Work order.
Work out how many lines of the material contain the string "ActionResult"; the answer is that number only.
* * * * * * *
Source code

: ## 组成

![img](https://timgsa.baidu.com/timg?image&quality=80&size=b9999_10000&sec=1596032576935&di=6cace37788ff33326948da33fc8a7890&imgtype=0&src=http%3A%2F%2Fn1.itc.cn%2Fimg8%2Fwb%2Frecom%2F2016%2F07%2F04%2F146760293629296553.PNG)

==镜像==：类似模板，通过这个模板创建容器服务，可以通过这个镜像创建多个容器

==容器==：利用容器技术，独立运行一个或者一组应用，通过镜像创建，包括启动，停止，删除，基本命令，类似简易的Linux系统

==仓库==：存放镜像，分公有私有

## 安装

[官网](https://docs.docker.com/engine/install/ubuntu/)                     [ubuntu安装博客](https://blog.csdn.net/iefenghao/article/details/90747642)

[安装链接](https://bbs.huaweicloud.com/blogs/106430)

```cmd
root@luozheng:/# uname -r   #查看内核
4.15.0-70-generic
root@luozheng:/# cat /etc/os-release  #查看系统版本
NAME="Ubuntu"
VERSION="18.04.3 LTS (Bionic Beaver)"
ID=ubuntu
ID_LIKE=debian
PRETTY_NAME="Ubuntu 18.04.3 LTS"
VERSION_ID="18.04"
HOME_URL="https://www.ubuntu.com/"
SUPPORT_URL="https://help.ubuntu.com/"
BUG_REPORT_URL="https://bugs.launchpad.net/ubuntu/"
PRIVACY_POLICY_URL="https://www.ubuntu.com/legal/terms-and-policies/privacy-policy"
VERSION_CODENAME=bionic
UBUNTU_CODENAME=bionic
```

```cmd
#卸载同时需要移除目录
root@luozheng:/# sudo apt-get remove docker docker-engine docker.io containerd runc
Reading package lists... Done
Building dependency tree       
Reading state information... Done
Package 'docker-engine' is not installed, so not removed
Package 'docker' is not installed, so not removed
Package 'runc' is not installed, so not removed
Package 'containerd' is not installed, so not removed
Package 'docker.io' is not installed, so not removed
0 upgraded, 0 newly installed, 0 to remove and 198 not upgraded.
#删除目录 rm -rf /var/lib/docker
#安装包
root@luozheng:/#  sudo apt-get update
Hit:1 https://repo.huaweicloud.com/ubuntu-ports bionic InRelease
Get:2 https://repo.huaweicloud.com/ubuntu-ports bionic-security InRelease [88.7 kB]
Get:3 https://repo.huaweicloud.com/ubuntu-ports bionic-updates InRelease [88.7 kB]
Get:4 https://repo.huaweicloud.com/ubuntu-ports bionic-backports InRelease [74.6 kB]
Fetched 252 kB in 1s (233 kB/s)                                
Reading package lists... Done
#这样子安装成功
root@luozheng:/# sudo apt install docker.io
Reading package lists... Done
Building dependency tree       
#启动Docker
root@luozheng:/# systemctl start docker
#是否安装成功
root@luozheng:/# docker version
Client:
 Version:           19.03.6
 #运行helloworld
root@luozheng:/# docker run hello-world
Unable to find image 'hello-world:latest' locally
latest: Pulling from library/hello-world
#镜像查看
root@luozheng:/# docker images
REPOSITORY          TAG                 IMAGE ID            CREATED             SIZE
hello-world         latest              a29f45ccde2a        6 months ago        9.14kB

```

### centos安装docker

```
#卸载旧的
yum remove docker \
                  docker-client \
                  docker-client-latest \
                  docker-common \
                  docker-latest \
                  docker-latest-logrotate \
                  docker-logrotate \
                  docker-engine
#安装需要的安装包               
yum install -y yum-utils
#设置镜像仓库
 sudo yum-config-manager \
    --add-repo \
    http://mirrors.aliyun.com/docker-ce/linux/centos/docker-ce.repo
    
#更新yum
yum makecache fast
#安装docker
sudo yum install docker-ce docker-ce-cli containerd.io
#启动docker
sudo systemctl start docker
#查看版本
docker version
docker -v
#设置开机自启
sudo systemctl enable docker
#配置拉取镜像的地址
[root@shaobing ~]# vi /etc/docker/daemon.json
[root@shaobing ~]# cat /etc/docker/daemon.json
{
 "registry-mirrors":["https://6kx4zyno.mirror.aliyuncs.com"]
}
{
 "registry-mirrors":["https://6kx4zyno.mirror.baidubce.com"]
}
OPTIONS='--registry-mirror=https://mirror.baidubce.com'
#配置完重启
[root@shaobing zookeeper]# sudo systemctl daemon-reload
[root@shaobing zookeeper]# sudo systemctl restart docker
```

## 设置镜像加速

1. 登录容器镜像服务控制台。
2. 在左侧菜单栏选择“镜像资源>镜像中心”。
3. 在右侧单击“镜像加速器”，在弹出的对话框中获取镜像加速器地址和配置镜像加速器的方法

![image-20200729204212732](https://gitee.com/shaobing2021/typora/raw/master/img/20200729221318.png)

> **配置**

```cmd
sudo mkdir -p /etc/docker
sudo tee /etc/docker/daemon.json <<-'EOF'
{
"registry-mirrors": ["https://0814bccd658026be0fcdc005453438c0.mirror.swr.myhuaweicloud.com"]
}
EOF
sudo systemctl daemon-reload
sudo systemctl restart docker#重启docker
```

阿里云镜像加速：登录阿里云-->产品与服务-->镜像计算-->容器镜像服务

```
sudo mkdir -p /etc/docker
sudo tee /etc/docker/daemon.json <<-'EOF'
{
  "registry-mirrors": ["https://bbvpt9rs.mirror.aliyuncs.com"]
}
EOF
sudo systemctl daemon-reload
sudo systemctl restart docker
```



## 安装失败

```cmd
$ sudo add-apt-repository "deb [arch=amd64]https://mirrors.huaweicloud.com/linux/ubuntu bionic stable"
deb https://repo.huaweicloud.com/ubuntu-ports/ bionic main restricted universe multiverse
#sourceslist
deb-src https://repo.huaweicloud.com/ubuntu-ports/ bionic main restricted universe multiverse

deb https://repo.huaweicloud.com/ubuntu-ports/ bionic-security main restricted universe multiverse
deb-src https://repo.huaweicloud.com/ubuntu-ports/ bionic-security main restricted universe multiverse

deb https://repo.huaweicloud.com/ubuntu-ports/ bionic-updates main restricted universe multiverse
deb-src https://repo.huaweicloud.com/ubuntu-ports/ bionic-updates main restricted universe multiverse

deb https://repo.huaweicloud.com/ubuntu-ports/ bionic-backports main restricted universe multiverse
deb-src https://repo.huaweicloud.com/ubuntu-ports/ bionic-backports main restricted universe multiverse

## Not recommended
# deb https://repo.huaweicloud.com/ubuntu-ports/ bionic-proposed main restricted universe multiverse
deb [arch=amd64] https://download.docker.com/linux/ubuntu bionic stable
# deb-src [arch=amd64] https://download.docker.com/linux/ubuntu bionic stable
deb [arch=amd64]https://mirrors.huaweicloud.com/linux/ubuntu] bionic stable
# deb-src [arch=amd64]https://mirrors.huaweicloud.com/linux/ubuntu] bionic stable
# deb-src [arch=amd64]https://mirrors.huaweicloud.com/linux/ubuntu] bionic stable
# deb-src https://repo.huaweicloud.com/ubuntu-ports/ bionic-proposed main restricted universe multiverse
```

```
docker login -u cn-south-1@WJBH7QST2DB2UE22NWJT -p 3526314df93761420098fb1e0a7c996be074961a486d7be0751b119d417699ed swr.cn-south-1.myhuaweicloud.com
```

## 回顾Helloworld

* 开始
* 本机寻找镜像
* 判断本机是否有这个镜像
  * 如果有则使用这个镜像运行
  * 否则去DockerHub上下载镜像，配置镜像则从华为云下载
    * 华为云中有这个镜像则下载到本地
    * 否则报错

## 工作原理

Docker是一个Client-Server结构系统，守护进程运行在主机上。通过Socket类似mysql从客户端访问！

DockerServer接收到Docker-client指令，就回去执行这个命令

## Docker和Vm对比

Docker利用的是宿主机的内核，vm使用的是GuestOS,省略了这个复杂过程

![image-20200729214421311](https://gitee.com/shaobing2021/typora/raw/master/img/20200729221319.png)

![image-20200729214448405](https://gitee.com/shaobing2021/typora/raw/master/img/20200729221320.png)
* * * * * * *
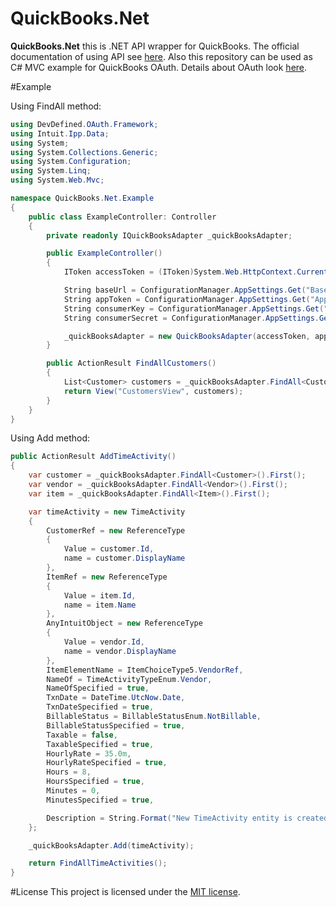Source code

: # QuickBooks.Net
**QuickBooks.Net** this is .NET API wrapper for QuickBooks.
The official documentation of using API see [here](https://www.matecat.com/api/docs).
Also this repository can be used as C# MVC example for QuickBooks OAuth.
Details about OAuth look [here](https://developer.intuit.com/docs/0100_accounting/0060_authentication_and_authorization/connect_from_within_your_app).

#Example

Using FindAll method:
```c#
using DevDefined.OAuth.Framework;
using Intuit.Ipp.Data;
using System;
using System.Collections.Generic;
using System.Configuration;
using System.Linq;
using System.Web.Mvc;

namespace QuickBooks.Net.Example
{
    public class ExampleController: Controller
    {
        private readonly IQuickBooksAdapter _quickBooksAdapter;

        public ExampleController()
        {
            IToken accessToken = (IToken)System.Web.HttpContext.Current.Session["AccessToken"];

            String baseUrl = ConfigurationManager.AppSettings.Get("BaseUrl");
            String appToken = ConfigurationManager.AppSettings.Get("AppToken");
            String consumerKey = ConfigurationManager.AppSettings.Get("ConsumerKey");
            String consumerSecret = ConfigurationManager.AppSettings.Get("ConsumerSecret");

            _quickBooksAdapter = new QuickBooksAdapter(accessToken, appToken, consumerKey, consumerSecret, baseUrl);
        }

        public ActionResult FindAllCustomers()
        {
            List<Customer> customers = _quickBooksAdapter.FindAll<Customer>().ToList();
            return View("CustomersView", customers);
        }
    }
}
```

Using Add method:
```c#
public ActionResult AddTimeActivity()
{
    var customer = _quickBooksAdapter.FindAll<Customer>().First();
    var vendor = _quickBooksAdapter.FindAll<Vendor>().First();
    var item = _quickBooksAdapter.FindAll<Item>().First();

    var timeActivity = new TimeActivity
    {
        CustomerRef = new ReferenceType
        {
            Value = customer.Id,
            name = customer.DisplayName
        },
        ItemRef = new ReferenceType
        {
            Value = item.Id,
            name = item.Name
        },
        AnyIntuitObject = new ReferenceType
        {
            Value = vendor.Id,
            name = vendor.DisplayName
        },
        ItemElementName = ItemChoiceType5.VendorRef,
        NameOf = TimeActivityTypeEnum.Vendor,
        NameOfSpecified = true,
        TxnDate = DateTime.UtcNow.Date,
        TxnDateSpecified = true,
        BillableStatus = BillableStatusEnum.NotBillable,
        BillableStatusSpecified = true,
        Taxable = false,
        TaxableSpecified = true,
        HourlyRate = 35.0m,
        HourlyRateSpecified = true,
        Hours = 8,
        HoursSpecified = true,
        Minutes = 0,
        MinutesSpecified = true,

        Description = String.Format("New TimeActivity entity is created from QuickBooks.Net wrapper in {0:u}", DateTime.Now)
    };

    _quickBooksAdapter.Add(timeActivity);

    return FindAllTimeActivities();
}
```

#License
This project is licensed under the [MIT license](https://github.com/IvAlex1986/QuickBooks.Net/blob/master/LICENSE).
* * * * * * *
Answer for this exercise.
2